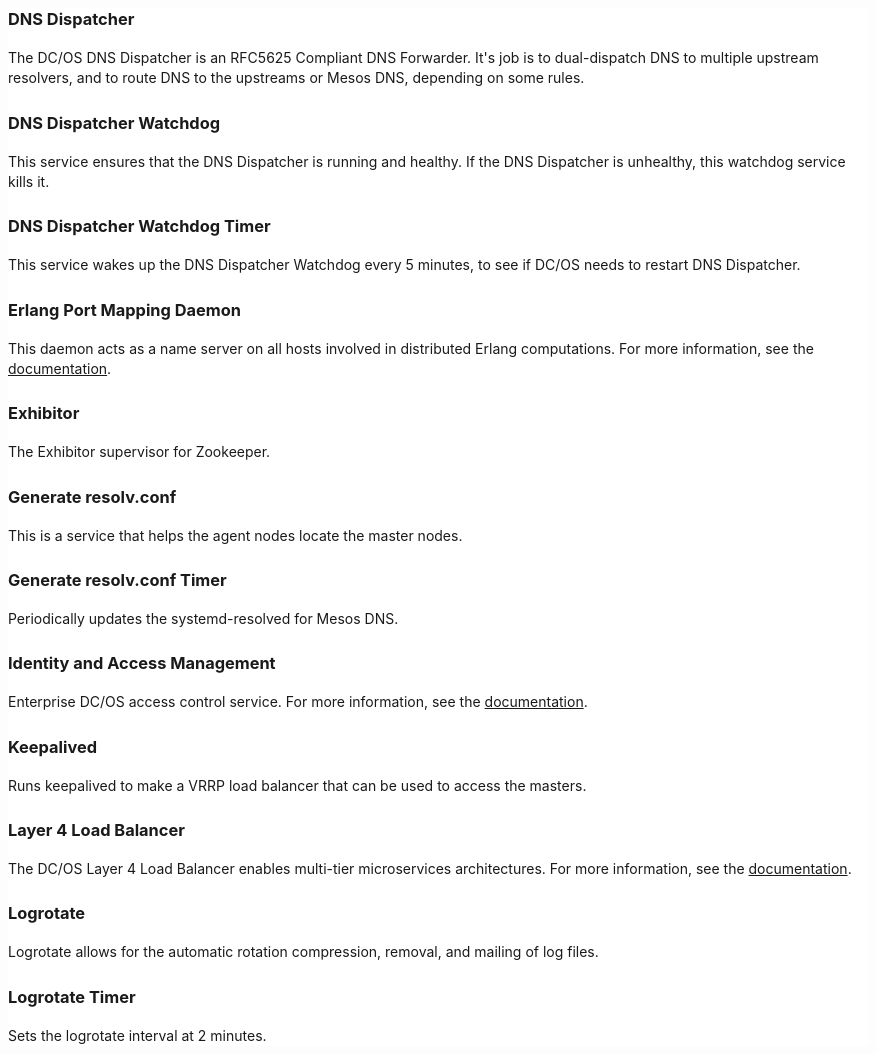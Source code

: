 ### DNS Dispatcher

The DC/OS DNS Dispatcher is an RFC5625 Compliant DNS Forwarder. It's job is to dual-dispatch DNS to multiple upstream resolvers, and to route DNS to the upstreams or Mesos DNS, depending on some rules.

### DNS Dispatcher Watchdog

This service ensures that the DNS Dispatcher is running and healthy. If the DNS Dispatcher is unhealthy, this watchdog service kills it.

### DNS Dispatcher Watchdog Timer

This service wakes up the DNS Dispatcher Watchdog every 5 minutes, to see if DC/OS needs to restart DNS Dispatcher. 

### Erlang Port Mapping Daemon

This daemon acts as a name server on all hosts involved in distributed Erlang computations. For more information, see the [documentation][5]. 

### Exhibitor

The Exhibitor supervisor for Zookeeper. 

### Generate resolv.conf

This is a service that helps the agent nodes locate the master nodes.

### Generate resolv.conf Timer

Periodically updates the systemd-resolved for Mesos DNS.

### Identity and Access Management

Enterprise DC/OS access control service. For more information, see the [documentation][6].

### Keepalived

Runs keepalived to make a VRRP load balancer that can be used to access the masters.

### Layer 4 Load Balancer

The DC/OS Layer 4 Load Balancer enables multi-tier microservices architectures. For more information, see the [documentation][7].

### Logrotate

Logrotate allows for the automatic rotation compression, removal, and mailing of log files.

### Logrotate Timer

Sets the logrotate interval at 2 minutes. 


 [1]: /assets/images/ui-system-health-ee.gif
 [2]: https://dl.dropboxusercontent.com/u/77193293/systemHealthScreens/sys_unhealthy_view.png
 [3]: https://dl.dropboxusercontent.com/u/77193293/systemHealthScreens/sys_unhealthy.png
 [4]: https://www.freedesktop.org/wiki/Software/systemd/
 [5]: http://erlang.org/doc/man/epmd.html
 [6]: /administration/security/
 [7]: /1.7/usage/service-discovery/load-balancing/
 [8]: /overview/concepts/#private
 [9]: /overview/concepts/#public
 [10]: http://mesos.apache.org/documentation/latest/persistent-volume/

### [INSTRUCTIONS TO FOLLOW]
Each line from the one containing "[4]: https://www.freedesktop.org/wiki/Software/systemd/" to the end of the records should be echoed exactly, and no other line.

### [ANSWER BOX]
 [4]: https://www.freedesktop.org/wiki/Software/systemd/
 [5]: http://erlang.org/doc/man/epmd.html
 [6]: /administration/security/
 [7]: /1.7/usage/service-discovery/load-balancing/
 [8]: /overview/concepts/#private
 [9]: /overview/concepts/#public
 [10]: http://mesos.apache.org/documentation/latest/persistent-volume/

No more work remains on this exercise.